- **Task requirements**
Type out the data again. Keep every line exactly the same.

- **Input data**
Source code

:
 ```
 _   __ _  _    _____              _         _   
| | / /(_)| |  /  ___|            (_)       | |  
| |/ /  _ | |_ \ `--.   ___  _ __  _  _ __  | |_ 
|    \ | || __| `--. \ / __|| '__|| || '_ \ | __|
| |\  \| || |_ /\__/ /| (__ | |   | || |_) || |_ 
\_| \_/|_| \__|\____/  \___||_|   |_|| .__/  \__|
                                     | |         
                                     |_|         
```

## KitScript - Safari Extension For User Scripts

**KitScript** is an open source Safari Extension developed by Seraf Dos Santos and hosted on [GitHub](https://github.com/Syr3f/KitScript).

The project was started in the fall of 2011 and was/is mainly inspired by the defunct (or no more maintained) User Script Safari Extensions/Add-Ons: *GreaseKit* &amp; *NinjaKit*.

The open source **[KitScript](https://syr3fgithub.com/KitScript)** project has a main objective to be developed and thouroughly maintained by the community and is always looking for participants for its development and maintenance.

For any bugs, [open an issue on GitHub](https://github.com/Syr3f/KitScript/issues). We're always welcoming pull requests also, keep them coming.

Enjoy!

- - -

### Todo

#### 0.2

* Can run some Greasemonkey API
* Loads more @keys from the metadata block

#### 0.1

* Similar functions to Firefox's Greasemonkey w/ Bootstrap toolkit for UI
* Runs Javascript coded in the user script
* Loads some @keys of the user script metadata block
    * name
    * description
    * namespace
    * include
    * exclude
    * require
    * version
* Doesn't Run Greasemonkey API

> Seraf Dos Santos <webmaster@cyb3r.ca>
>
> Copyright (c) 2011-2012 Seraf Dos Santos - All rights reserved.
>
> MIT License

- **Expected answer**
Source code

:
 ```
 _   __ _  _    _____              _         _   
| | / /(_)| |  /  ___|            (_)       | |  
| |/ /  _ | |_ \ `--.   ___  _ __  _  _ __  | |_ 
|    \ | || __| `--. \ / __|| '__|| || '_ \ | __|
| |\  \| || |_ /\__/ /| (__ | |   | || |_) || |_ 
\_| \_/|_| \__|\____/  \___||_|   |_|| .__/  \__|
                                     | |         
                                     |_|         
```

## KitScript - Safari Extension For User Scripts

**KitScript** is an open source Safari Extension developed by Seraf Dos Santos and hosted on [GitHub](https://github.com/Syr3f/KitScript).

The project was started in the fall of 2011 and was/is mainly inspired by the defunct (or no more maintained) User Script Safari Extensions/Add-Ons: *GreaseKit* &amp; *NinjaKit*.

The open source **[KitScript](https://syr3fgithub.com/KitScript)** project has a main objective to be developed and thouroughly maintained by the community and is always looking for participants for its development and maintenance.

For any bugs, [open an issue on GitHub](https://github.com/Syr3f/KitScript/issues). We're always welcoming pull requests also, keep them coming.

Enjoy!

- - -

### Todo

#### 0.2

* Can run some Greasemonkey API
* Loads more @keys from the metadata block

#### 0.1

* Similar functions to Firefox's Greasemonkey w/ Bootstrap toolkit for UI
* Runs Javascript coded in the user script
* Loads some @keys of the user script metadata block
    * name
    * description
    * namespace
    * include
    * exclude
    * require
    * version
* Doesn't Run Greasemonkey API

> Seraf Dos Santos <webmaster@cyb3r.ca>
>
> Copyright (c) 2011-2012 Seraf Dos Santos - All rights reserved.
>
> MIT License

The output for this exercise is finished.